With Comet Interceptor, ESA plans to meet a comet on its first trip into the inner solar system. The mission was selected Wednesday after a fast-track proposal process and will be developed on a rapid (for ESA) timeline, with a launch planned for 2028. Congratulations to the Comet Interceptor team on their selection!
Comet Interceptor will fill a gap in the in-situ study of comets. All previous comet encounter missions have visited short-period comets, which have relatively quick orbits (with periods of less than 200 years) and have traveled into the inner solar system many times. As a result of their repeat close passes by the Sun, short-period comet nuclei are baked, blackened, and decayed remnants of their original icy selves. In contrast, NASA’s New Horizons recently visited a pristine icy world of the Kuiper belt, the object named 2014 MU69, which has never traveled closer to the Sun than its current position. Comet Interceptor hopes to get our first look at a long-period comet: a body that formed even farther away than MU69, in the Oort cloud, that is making its first pass into the inner solar system and actively undergoing transformation from a frozen world into a spectacular comet.

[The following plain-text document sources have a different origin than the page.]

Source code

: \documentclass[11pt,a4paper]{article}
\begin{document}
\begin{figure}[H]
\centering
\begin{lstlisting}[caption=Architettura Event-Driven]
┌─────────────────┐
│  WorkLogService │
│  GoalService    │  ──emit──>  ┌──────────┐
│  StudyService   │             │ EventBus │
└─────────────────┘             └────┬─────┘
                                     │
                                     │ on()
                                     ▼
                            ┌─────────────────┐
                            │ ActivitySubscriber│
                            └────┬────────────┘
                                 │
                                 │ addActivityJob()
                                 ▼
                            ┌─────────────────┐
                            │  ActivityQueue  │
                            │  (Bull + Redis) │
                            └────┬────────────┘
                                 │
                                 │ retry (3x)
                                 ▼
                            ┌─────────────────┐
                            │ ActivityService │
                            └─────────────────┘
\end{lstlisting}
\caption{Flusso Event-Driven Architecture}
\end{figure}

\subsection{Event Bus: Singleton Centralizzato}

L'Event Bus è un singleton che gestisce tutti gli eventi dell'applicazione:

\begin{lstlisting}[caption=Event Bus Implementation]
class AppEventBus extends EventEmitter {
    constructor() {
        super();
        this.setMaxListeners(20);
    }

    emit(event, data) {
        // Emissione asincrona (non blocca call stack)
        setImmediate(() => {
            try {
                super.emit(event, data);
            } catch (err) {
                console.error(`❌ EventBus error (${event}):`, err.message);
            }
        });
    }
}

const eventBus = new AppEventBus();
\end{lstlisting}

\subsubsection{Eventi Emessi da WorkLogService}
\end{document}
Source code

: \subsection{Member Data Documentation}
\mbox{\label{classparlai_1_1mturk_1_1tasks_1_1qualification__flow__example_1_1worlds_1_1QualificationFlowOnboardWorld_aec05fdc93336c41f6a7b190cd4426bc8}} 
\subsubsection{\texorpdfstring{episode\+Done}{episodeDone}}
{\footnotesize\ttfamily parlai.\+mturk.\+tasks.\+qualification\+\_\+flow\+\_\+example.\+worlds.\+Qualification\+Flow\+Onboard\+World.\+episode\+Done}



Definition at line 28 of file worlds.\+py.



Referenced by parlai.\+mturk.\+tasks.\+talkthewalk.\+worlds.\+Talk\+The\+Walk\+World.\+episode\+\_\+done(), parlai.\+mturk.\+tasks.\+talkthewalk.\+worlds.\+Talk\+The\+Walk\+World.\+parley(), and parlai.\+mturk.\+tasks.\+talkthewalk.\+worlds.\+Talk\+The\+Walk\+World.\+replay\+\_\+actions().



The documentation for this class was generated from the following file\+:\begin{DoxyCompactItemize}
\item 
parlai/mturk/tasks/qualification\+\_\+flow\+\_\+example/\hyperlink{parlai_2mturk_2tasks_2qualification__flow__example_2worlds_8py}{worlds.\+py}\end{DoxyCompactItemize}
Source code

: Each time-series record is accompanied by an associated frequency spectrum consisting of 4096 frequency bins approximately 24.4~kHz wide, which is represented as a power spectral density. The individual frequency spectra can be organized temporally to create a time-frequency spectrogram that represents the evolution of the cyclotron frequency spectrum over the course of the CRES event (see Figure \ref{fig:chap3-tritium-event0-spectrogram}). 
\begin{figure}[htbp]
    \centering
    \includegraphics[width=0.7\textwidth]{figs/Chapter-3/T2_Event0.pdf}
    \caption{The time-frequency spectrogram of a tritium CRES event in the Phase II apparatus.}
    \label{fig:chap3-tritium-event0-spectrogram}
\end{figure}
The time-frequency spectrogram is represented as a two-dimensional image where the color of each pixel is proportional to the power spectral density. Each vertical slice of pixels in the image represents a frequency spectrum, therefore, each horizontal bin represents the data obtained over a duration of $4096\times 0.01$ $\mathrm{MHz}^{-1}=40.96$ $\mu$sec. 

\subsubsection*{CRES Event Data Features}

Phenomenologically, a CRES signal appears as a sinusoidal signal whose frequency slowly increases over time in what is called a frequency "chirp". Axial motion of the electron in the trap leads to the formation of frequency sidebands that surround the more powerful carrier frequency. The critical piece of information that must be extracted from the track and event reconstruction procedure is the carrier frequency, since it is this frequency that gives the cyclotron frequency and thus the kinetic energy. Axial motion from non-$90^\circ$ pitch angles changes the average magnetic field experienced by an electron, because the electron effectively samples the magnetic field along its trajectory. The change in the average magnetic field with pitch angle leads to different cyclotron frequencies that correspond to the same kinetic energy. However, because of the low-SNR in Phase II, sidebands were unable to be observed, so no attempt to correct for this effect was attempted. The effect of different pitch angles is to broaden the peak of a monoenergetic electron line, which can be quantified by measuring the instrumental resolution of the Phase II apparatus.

The challenge for intercepting a long-period comet is that we don’t usually have a lot of time between our discovery of them and their arrival in the inner solar system. Typically, we first observe these worlds months or, at most, a few years before their arrival, not enough time to develop and launch a spacecraft. Comet Interceptor will solve that problem by launching before a target is discovered. It will piggyback to space aboard the same rocket that launches ESA’s exoplanet-survey spacecraft Ariel, an event nominally planned for 2028. (Comet Interceptor would be delayed by any Ariel launch delays, but its mission would not be harmed by such delays.) Following Ariel, Comet Interceptor will travel to the Earth-Sun L2 point, where it will await the discovery of a new long-period comet.
The new Large Synoptic Survey Telescope, which hopes to achieve first light next year, will help out with the discovery of suitable targets. (Tangentially, the LSST may soon be renamed for Vera Rubin.) Once a suitable target is discovered — which the team expects will happen within 2 or 3 years of launch — Comet Interceptor will move to fly past the new comet. A few weeks before the flyby, the spacecraft will release two small sub-spacecraft. The main craft will pass between the Sun and the comet, avoiding the major dust hazard, doing remote sensing, and acting as a communications relay. The two small craft — one of which will be built by ESA, the other by JAXA — will travel much closer. The ESA contribution will carry a mass spectrometer into the comet’s dusty coma, and all three spacecraft will have plasma instruments to characterize the comet’s fields and particles environment in three dimensions.
The executive summary of the Comet Interceptor proposal (appropriately) doesn’t mention an extended mission, but the main craft would very likely be able to go on to do at least distant studies of other worlds after the main comet encounter ends, particularly if the mission is able to go forward with a solar-electric propulsion system.